*** Opening of Data to examine ***

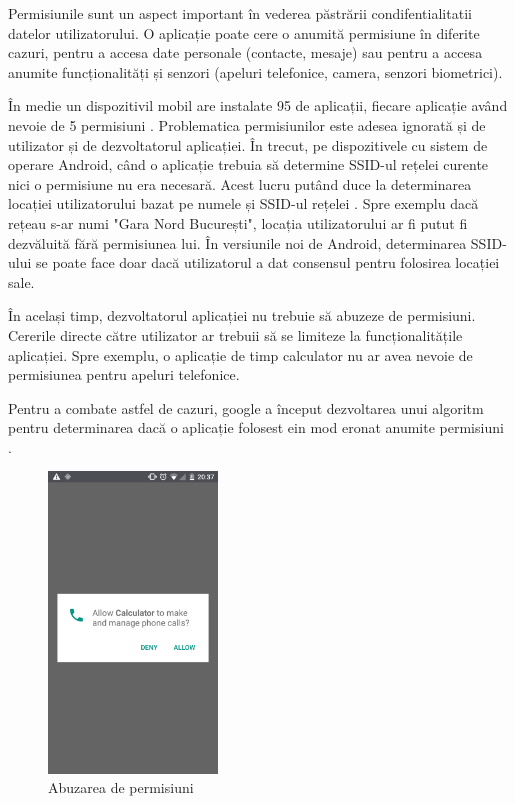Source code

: \documentclass[12pt]{article}
\begin{document}
Permisiunile sunt un aspect important în vederea păstrării condifentialitatii datelor utilizatorului.
O aplicație poate cere o anumită permisiune în diferite cazuri, pentru a accesa date personale (contacte, mesaje)
sau pentru a accesa anumite funcționalități și senzori (apeluri telefonice, camera, senzori biometrici).

În medie un dispozitivil mobil are instalate 95 de aplicații, fiecare aplicație având nevoie
de 5 permisiuni \cite{liu2016follow}. Problematica permisiunilor este adesea ignorată și de utilizator
și de dezvoltatorul aplicației. 
În trecut, pe dispozitivele cu sistem de operare Android, când o aplicație trebuia
să determine SSID-ul rețelei curente nici o permisiune nu era necesară. Acest lucru putând duce la
determinarea locației utilizatorului bazat pe numele și SSID-ul rețelei \cite{ssidloc}. Spre exemplu dacă rețeau s-ar numi
"Gara Nord București", locația utilizatorului ar fi putut fi dezvăluită fără permisiunea lui. În versiunile noi de Android,
determinarea SSID-ului se poate face doar dacă utilizatorul a dat consensul pentru
folosirea locației sale.

În același timp, dezvoltatorul aplicației nu trebuie să abuzeze de permisiuni. Cererile directe 
către utilizator ar trebuii să se limiteze la funcționalitățile aplicației. Spre exemplu, o aplicație
de timp calculator nu ar avea nevoie de permisiunea pentru apeluri telefonice.

Pentru a combate astfel de cazuri, google a început dezvoltarea unui algoritm pentru 
determinarea dacă o aplicație folosest ein mod eronat anumite permisiuni \cite{googleperm}.

\begin{figure}[H]
    \centering
    \includegraphics[height=8cm]{calc.png}
    \caption{Abuzarea de permisiuni \cite{redditcalc}}
    \end{figure}
\end{document}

*** Close of Data to examine ***

Description of the task — Reproduce each line in the listing above that mentions the string "pentru".

Solution for this problem —
O aplicație poate cere o anumită permisiune în diferite cazuri, pentru a accesa date personale (contacte, mesaje)
sau pentru a accesa anumite funcționalități și senzori (apeluri telefonice, camera, senzori biometrici).
determinarea SSID-ului se poate face doar dacă utilizatorul a dat consensul pentru
de timp calculator nu ar avea nevoie de permisiunea pentru apeluri telefonice.
Pentru a combate astfel de cazuri, google a început dezvoltarea unui algoritm pentru 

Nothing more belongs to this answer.